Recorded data
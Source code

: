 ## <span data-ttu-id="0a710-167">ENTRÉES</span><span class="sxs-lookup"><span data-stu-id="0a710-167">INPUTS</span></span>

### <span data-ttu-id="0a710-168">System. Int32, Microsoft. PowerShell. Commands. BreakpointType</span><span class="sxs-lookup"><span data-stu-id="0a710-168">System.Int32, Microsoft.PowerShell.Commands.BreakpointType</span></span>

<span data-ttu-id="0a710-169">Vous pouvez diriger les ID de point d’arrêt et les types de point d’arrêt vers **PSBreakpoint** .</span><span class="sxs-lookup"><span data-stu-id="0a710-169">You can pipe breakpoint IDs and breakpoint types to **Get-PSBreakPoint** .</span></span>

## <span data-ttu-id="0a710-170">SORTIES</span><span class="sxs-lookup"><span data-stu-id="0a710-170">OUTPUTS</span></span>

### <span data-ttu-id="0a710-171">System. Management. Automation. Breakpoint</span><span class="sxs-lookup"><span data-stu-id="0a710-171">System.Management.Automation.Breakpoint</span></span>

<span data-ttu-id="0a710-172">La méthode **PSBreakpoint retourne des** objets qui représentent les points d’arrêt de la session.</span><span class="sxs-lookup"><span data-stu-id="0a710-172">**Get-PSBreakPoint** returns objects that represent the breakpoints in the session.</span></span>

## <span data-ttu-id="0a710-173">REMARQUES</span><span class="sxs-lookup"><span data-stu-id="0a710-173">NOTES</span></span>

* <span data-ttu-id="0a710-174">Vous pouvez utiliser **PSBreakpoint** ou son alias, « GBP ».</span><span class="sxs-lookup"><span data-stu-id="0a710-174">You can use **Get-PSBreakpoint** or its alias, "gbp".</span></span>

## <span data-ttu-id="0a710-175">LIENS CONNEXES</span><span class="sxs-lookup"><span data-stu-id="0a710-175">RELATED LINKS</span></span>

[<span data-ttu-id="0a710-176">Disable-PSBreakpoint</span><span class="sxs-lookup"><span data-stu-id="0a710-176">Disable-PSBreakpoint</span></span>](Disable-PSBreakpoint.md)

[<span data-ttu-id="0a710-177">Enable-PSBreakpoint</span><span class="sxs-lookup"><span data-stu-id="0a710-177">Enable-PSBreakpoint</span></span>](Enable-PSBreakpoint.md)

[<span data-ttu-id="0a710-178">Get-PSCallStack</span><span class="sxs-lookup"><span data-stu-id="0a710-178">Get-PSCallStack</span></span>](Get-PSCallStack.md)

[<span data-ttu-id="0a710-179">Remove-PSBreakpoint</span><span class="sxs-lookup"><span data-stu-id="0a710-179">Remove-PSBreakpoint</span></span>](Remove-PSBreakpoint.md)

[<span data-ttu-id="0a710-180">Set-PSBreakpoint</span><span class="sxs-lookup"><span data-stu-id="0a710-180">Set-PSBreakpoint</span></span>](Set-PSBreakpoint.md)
---
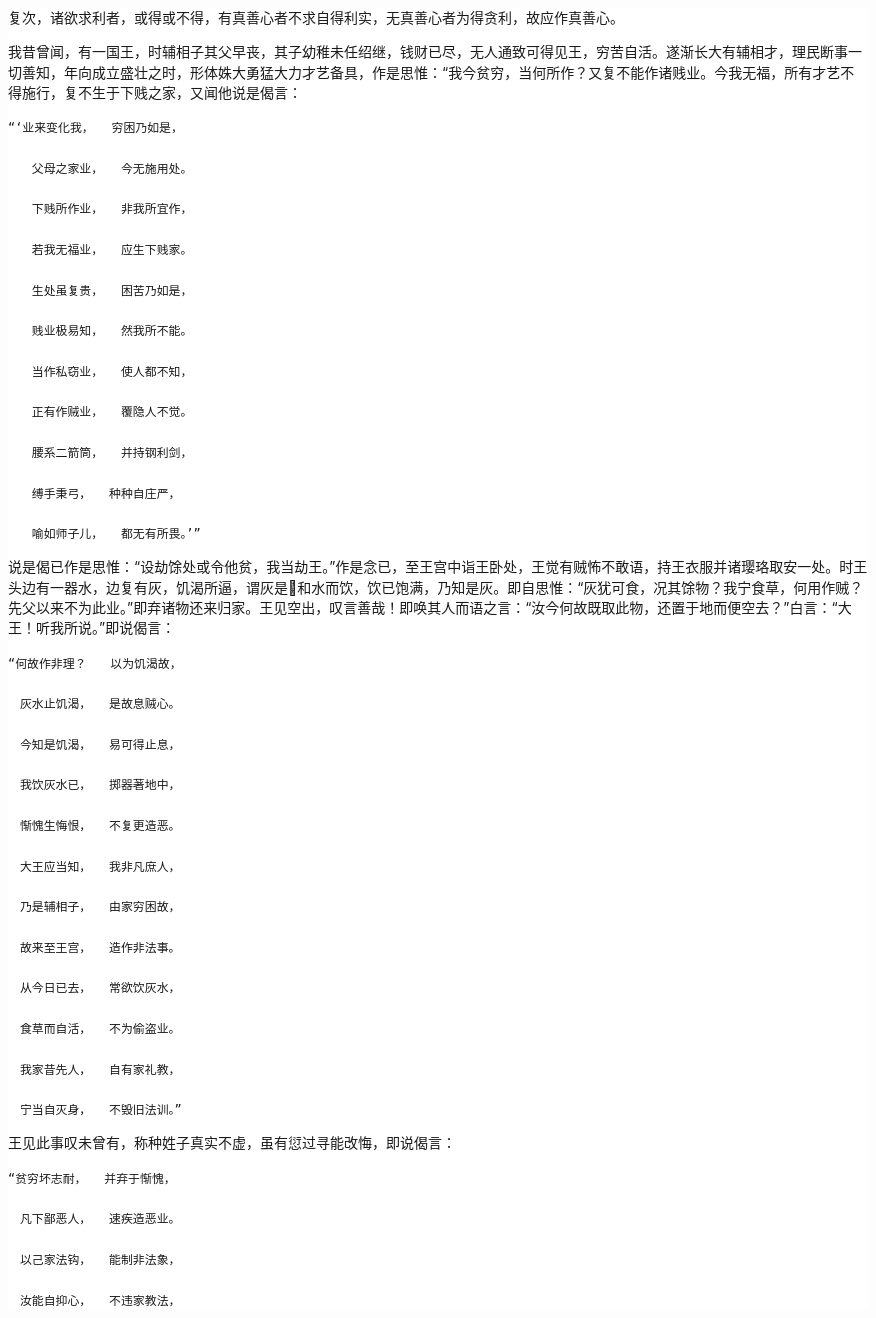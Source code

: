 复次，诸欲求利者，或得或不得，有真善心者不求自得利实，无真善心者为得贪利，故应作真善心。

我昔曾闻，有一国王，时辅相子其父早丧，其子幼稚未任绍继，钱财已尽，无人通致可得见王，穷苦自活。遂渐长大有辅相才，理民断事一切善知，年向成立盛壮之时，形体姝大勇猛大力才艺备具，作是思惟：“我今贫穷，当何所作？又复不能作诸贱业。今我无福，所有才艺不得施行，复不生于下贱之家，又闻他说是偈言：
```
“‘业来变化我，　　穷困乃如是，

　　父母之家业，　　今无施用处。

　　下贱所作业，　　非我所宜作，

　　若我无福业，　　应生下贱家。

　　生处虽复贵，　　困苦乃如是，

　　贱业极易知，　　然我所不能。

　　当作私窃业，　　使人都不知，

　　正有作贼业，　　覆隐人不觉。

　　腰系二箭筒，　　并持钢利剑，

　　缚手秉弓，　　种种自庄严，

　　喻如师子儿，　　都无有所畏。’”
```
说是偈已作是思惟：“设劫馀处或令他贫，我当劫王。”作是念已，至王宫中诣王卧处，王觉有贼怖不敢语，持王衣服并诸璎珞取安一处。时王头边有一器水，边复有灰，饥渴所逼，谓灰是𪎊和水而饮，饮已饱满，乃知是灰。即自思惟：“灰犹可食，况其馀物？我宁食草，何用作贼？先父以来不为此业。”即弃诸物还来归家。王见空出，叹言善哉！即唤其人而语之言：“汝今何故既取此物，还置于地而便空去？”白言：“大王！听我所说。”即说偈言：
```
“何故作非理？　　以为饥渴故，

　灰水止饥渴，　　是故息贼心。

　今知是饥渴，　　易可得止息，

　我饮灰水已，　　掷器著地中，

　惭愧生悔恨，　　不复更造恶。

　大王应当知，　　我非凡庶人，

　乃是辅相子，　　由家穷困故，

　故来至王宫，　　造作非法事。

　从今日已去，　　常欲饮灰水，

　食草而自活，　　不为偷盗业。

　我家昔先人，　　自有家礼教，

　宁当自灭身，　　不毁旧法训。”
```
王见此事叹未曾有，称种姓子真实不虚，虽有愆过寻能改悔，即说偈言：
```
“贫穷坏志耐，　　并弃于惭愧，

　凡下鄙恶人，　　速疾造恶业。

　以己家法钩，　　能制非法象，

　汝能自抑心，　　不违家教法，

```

TASK GOAL
Reply with nothing but the number of lines in the entries above that hold the string "pouvez".

TASK SOLUTION
2